I've long suspected that a lot of these model's real capabilities are still locked behind certain prompts, despite the big labs spending tons of effort on making default responses to simple prompts better. Even really dumb shit like "Answer this: ..." vs "Question: ..." vs "... you'll be judged by <competitor>" that should have zero impact in an ideal world can significantly impact benchmark results. The problem is that you can waste a ton of time finding the right prompt using these "dumb" approaches, while the model actually just required some very specific context that was obvious to you and not to it in many day-to-day situations. My go to method is still to have the model ask me questions as the very first step to any of these problems. They kind of tried that with deep research since the early o-series, but it still needs improvement.

  • Just the right "prompt" is exactly what happened here. Lean has been developed and incorporated into it's data set. Also, token responses only vaguely correlate to "human language" and it's been proven transformers develop their own internal representation that has created a whole field called machanistic interpretation. Being able to more correctly "parse", AKA using Lean and the right "Prompts, insights and suggestions", will take a whole new meaning in the future.

    • > machanistic interpretation

      Awesome term/info, and (completely orthogonal to whether they’ll take err jerbs): I’m really excited about the social/civic picture that might be enabled by a defined and verifiable ontological and taxonomical foundation shared across humanity, particularly coupled with potential ‘legislation as code’ or ‘legal system as code’ solutions.
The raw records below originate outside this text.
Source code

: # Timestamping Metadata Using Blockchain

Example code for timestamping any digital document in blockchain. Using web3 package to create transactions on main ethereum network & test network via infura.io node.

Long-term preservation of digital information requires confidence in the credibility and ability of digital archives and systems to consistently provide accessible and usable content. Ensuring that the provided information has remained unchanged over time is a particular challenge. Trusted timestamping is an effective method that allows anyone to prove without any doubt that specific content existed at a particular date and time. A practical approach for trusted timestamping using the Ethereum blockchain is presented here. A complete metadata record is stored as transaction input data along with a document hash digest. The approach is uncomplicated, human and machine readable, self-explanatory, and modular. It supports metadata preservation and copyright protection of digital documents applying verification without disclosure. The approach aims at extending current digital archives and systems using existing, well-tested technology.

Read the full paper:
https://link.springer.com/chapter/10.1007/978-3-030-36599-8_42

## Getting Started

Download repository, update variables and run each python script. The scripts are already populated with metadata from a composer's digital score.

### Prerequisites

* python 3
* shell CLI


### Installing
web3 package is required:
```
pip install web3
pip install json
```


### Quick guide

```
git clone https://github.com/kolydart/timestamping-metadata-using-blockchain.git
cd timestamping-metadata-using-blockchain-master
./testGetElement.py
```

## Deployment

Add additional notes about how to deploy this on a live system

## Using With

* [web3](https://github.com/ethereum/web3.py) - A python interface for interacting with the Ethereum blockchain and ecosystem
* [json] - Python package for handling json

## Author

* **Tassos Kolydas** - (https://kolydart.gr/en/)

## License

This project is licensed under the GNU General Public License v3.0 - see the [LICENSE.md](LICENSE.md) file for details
      I’m thinking on a time horizon a bit past my own lifespan, but: even the possibility to objectively map out some specific aspect of a regional approach to social rights in a given time period and consider it with another social framework, alongside automated & verifiable execution of policy, irrespective of the language of origin is incredible.
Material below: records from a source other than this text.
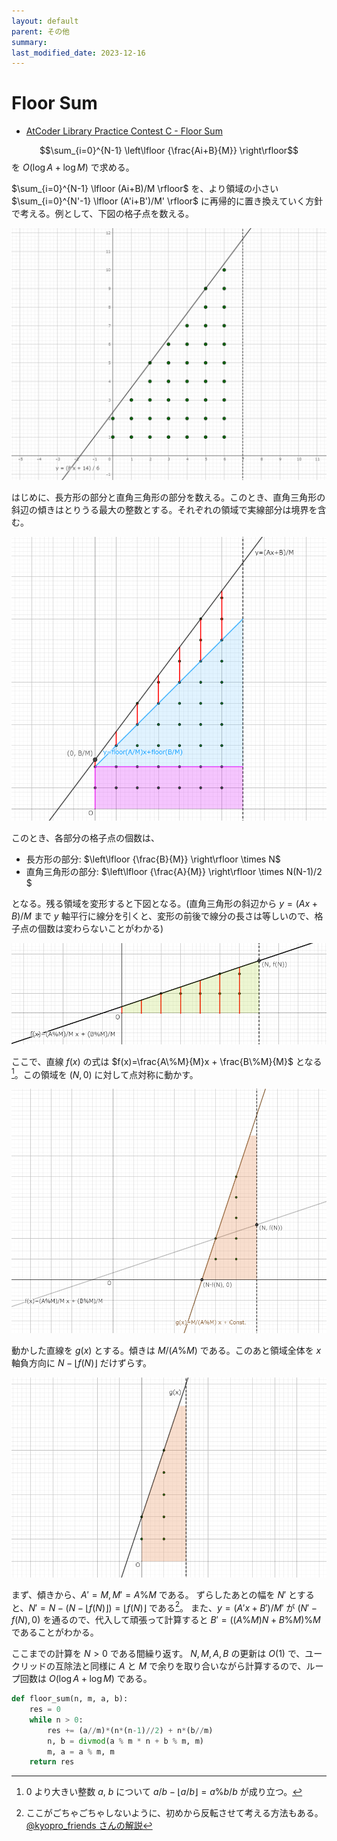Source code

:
 ```yaml
---
layout: default
parent: その他
summary:
last_modified_date: 2023-12-16
---
```


# Floor Sum

- [AtCoder Library Practice Contest C - Floor Sum](https://atcoder.jp/contests/practice2/tasks/practice2_c)

$$\sum_{i=0}^{N-1} \left\lfloor {\frac{Ai+B}{M}} \right\rfloor$$ を $O(\log A + \log M)$ で求める。

$\sum_{i=0}^{N-1} \lfloor (Ai+B)/M \rfloor$ を、より領域の小さい $\sum_{i=0}^{N'-1} \lfloor (A'i+B')/M' \rfloor$ に再帰的に置き換えていく方針で考える。例として、下図の格子点を数える。

![](../img/floor_sum_example01.png)

はじめに、長方形の部分と直角三角形の部分を数える。このとき、直角三角形の斜辺の傾きはとりうる最大の整数とする。それぞれの領域で実線部分は境界を含む。

![](../img/floor_sum_step01.png)

このとき、各部分の格子点の個数は、

- 長方形の部分: $\left\lfloor {\frac{B}{M}} \right\rfloor \times N$
- 直角三角形の部分: $\left\lfloor {\frac{A}{M}} \right\rfloor \times N(N-1)/2 $

となる。残る領域を変形すると下図となる。(直角三角形の斜辺から $y=(Ax+B)/M$ まで $y$ 軸平行に線分を引くと、変形の前後で線分の長さは等しいので、格子点の個数は変わらないことがわかる)

![](../img/floor_sum_step02.png)

ここで、直線 $f(x)$ の式は $f(x)=\frac{A\%M}{M}x + \frac{B\%M}{M}$ となる[^floor]。この領域を $(N,0)$ に対して点対称に動かす。

![](../img/floor_sum_step03.png)

動かした直線を $g(x)$ とする。傾きは $M/(A\%M)$ である。このあと領域全体を $x$ 軸負方向に $N - \lfloor f(N) \rfloor$ だけずらす。

![](../img/floor_sum_step04.png)

まず、傾きから、$A' = M, M' = A\%M$ である。
ずらしたあとの幅を $N'$ とすると、$N' = N - (N-\lfloor f(N) \rfloor) = \lfloor f(N) \rfloor$ である[^clear]。
また、$y=(A'x+B')/M'$ が $(N'- f(N), 0)$ を通るので、代入して頑張って計算すると $B'=((A\%M)N+B\%M)\%M$ であることがわかる。

ここまでの計算を $N>0$ である間繰り返す。
$N,M,A,B$ の更新は $O(1)$ で、ユークリッドの互除法と同様に $A$ と $M$ で余りを取り合いながら計算するので、ループ回数は $O(\log A + \log M)$ である。

```python
def floor_sum(n, m, a, b):
    res = 0
    while n > 0:
        res += (a//m)*(n*(n-1)//2) + n*(b//m)
        n, b = divmod(a % m * n + b % m, m)
        m, a = a % m, m
    return res
```

[^floor]: $0$ より大きい整数 $a$, $b$ について $a/b - \lfloor a/b \rfloor = a\%b/b$ が成り立つ。
[^clear]: ここがごちゃごちゃしないように、初めから反転させて考える方法もある。[@kyopro_friends さんの解説](https://twitter.com/kyopro_friends/status/1304063876019793921)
      Instead of hundreds and thousands of incommensurate legislative silos we might create a bazaar of shared improvement and governance efficiency. Turnkey mature governance and anti-corruption measures for newborn nations and countries trying to break out of vicious historical exploitation cycles. Fingers crossed.

      2 replies →

  • Model output reflects on your input, and the effect is self reinforcing over the course of a whole conversation. Color you add around a problem influences the model behavior.

    A "dumber"/vague framing will get a less insightful solution, or possibly no solution at all.

    I don't even necessarily think this is a critical flaw - in general it's just the model tuning it's responses to your style of prompt. People utilize LLMs for all kinds of different tasks, and the "modes of thought" for responding to an Erdos problem versus software engineering versus a more human/soft skills topic are all very different. I think the "prompt sensitivity" issue is just coming bundled along with this general behavior.

    • Keeping a pristine context is so important that I used two separate conversations whenever doing something meaningful. One is the main task executor, and the other is for me to bounce random problems, thoughts, and ideas off of while doing everything to keep a pristine context in the executor instance.

      It's sort of an agentic loop where I am one of the agents

  • They're tuned to target a certain customer demographic solving for certain problems. I've seen standard AI models to absolutely brilliant things sometimes. But the prompts to get it to perform like it did with GPT-3 seem to get lengthier and lengthier in time. At some point we'll probably just snip out smaller, specialized models to do certain things.

> “The raw output of ChatGPT’s proof was actually quite poor. So it required an expert to kind of sift through and actually understand what it was trying to say,” Lichtman says. But now he and Tao have shortened the proof so that it better distills the LLM’s key insight.

Interestingly, it was an elegant technique, but the proof still required a lot of work.